2. Training variety and training within heart rate zones

As mentioned before, when I was a beginner runner, I used to train one way, just run as hard as I could for as long as I could. I now know that this was not very effective training for short or longer distance running. Mixing up your training regime so that you cover a combination of longer slower distance runs, speed sessions and steady runs will make your training more effective than ever before (assuming you don’t already carry out these types of sessions!).

Long Slow Distance (LSD)

Despite having an acronym that matches the name of an illicit substance, LSD training is a type of running that, as the name suggests, is performed over a long distance, at a slow pace and most importantly, in a low heart rate zone. A heart rate monitor is crucial to ensuring that you are running slow enough to remain in a low heart rate and not creep out of your target heart rate zone. It ‘s easy to feel like you’re running too slowly and naturally speed up to your average/normal pace when training without a heart rate monitor. Using a running watch that incorporates a heart rate monitor from a quality running watch manufacturer such as Garmin, Polar, TomTom or Fitbit, helps you to train smarter by alerting you when you are training out of your target zone, as well as providing your heart rate reading on your heart rate monitor during your training.

Speed sessions 

Speed sessions aptly named as they are designed to increase your speed and allow you to ‘switch gears’ (run at a faster pace) during a race or event. The idea behind speed sessions is to shake up your training so that you’re not training in the same way, at the same speed, over and over again, as your muscles will get used to this way of training and that will likely translate to running in the same manner during a race, without the ability to step things up a notch if needed. Incorporating speed sessions into your training regularly should start to engage your typically dormant fast-twitch muscle-fibres and push you to move out of your comfort zone! Sound like fun? Sure is!

Speed sessions come in a variety of formats and if you’ve never done one before, we suggest trying one or two and seeing which speed session works for you.

Common speed sessions include:

  • Striding
  • Interval training (aka Fartlek running)
  • Hill running repeats
  • Tempo runs


Less of a standalone session and more of an add on to your other runs, striding involves picking a flat section of grass or road and then running from standing to your fastest running speed and back down to standing again. You should be running for a total of 15-20 seconds (including the acceleration and deceleration) and then resting for 1 minute between sets. If you have the time, ideally you’d complete 6 sets but at a minimum you should do 3-4 sets. The idea is for strides to be short accelerations/decelerations rather than a full on sprint for 15-20 seconds. Start speed work by doing this 2-3 times per week.

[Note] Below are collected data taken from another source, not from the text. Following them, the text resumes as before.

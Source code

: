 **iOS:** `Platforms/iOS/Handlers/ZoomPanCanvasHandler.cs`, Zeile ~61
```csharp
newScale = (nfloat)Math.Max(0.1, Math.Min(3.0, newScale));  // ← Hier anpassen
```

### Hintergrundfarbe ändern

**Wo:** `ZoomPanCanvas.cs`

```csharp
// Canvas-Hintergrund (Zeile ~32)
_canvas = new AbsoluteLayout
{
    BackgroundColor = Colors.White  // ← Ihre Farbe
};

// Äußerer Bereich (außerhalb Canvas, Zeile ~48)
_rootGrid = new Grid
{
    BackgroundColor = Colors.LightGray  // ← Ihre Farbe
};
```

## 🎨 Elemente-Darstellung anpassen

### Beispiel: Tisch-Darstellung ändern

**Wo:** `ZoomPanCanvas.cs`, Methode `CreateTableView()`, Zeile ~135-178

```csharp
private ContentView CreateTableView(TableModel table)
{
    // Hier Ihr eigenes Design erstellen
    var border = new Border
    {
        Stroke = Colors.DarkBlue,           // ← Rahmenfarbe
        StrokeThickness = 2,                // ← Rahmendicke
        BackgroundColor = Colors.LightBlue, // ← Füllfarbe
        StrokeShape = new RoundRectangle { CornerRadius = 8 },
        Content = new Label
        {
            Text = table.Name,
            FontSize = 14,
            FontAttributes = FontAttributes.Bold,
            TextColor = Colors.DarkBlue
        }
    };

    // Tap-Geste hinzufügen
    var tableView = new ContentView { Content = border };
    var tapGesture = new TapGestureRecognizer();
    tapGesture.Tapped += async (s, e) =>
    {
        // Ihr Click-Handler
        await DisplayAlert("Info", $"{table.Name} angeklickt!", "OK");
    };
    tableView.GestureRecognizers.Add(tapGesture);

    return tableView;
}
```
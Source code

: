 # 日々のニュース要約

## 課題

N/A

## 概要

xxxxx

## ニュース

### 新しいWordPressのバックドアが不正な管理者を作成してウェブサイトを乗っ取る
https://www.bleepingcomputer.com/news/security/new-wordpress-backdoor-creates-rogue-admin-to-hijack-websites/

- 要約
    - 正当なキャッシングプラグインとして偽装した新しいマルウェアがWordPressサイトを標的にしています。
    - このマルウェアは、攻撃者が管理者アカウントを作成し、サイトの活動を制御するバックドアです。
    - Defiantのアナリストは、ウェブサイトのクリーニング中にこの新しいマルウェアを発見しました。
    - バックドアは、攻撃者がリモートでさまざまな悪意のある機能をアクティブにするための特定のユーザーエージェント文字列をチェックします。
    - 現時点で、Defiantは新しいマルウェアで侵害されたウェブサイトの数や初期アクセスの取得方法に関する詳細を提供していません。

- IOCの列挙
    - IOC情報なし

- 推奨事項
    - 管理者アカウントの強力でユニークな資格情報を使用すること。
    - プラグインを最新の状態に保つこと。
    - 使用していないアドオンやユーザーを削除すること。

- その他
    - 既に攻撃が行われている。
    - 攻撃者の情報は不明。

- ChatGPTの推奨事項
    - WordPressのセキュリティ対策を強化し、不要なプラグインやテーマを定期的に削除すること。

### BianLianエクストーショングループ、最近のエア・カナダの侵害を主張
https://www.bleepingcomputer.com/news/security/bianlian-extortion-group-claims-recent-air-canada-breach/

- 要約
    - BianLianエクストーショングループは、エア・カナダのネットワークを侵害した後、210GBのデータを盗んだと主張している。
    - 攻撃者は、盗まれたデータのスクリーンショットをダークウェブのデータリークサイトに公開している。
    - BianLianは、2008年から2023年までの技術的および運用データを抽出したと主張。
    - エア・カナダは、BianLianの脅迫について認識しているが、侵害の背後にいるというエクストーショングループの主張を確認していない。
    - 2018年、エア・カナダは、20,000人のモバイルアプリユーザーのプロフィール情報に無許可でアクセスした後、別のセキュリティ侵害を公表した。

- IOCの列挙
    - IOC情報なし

Interval training (aka Farklek)

Funny name, fun running exercise! Farklek is Swedish for “Speed play” and it refers to the style of speed work where you run intervals for a sustained period of time and then rest in between. You are aiming to run a mix of shorter, faster intervals at 90-95% of your maximum pace (sprinting), as well as longer intervals at a strong, fast race pace do mimic how you’d like to run in a race. A heart rate monitor watch or a phone app is a very handy tool to have when you’re running intervals. Most newer, middle-to-high end GPS running watches with heart rate monitors allow you to program an interval session into the heart rate monitor wrist watch which is extremely useful as you can concentrate on the intervals and you’ll be notified when you are ready to rest between interval sets.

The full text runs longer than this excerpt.